=== Problem description ===
Copy each line in the data below that contains the word "surjection".

=== Given records ===
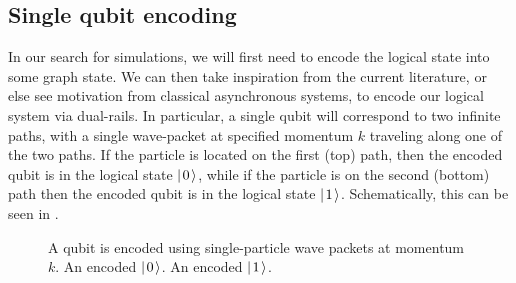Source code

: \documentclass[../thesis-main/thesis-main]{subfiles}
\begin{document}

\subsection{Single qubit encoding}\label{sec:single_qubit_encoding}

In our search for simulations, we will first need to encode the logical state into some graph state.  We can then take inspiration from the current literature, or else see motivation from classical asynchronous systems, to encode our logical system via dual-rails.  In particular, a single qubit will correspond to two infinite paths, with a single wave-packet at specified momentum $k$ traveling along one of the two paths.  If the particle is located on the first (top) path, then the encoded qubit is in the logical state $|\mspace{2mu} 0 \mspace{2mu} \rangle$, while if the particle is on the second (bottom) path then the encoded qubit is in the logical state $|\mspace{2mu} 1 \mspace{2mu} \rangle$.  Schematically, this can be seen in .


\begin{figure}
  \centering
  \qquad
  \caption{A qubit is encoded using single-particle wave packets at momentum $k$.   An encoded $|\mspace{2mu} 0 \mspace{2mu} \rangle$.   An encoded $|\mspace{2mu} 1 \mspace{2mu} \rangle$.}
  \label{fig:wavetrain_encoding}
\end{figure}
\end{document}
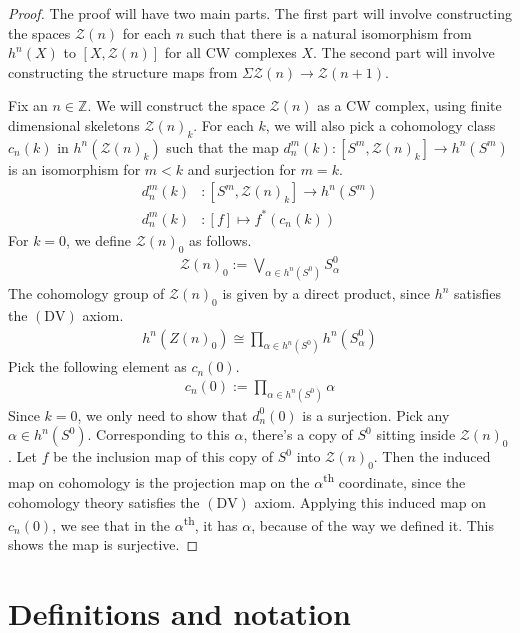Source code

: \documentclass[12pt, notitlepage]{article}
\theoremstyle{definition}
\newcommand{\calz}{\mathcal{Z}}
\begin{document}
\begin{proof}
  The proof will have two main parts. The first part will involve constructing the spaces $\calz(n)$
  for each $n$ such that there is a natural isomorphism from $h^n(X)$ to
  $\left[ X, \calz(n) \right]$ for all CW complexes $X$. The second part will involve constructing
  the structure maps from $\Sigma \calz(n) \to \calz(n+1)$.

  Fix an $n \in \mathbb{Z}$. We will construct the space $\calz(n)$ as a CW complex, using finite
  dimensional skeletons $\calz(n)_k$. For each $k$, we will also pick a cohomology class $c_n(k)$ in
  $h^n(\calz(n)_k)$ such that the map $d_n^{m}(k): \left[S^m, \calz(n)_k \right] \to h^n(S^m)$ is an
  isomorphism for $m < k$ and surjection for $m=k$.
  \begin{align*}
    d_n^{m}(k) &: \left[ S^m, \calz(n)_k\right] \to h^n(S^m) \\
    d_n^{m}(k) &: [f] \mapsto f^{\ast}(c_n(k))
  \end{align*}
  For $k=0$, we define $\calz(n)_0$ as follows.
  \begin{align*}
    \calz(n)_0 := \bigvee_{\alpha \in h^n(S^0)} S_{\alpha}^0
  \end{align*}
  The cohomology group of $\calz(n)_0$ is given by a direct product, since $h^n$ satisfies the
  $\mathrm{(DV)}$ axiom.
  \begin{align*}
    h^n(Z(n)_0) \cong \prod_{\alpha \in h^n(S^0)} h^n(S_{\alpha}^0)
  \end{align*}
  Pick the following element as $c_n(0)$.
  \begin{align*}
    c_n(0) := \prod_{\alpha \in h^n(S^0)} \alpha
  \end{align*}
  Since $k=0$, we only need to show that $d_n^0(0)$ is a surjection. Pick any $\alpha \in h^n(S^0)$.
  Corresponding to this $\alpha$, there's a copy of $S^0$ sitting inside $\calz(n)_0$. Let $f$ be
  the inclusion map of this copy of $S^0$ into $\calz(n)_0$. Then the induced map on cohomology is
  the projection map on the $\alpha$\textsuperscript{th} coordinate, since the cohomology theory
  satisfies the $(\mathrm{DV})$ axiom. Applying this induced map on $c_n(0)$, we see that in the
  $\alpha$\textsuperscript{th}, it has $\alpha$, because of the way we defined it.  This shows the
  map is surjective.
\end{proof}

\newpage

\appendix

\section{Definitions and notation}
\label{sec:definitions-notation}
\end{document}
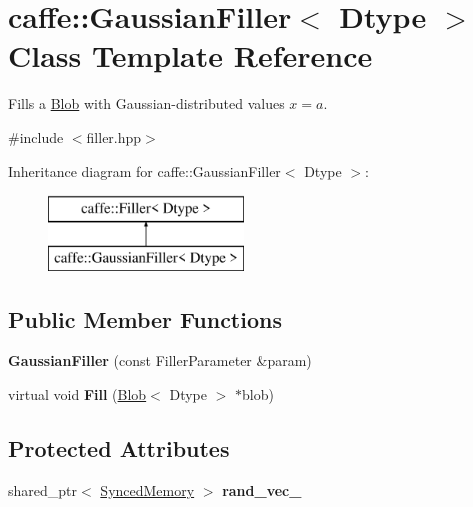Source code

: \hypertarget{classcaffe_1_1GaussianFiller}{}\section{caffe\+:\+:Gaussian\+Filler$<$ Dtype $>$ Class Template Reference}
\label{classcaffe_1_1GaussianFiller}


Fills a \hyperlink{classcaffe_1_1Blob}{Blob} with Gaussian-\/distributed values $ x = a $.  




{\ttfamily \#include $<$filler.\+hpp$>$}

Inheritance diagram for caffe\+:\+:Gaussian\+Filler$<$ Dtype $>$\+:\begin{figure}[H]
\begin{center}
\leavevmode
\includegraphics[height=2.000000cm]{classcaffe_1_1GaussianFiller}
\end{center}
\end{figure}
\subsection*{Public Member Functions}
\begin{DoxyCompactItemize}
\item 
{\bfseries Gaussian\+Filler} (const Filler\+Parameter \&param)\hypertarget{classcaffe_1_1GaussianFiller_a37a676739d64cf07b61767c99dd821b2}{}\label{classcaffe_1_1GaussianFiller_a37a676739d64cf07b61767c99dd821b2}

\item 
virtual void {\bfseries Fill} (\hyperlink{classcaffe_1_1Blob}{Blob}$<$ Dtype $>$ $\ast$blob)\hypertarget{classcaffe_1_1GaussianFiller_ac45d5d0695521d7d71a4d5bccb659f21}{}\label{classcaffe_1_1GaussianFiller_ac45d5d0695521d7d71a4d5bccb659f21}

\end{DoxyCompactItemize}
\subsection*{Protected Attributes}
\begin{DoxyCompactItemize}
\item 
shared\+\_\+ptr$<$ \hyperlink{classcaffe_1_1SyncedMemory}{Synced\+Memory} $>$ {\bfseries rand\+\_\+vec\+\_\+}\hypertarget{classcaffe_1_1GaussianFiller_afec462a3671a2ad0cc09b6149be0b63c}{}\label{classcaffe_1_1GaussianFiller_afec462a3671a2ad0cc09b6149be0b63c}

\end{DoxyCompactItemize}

=== Solution to the problem ===
  isomorphism for $m < k$ and surjection for $m=k$.
  Since $k=0$, we only need to show that $d_n^0(0)$ is a surjection. Pick any $\alpha \in h^n(S^0)$.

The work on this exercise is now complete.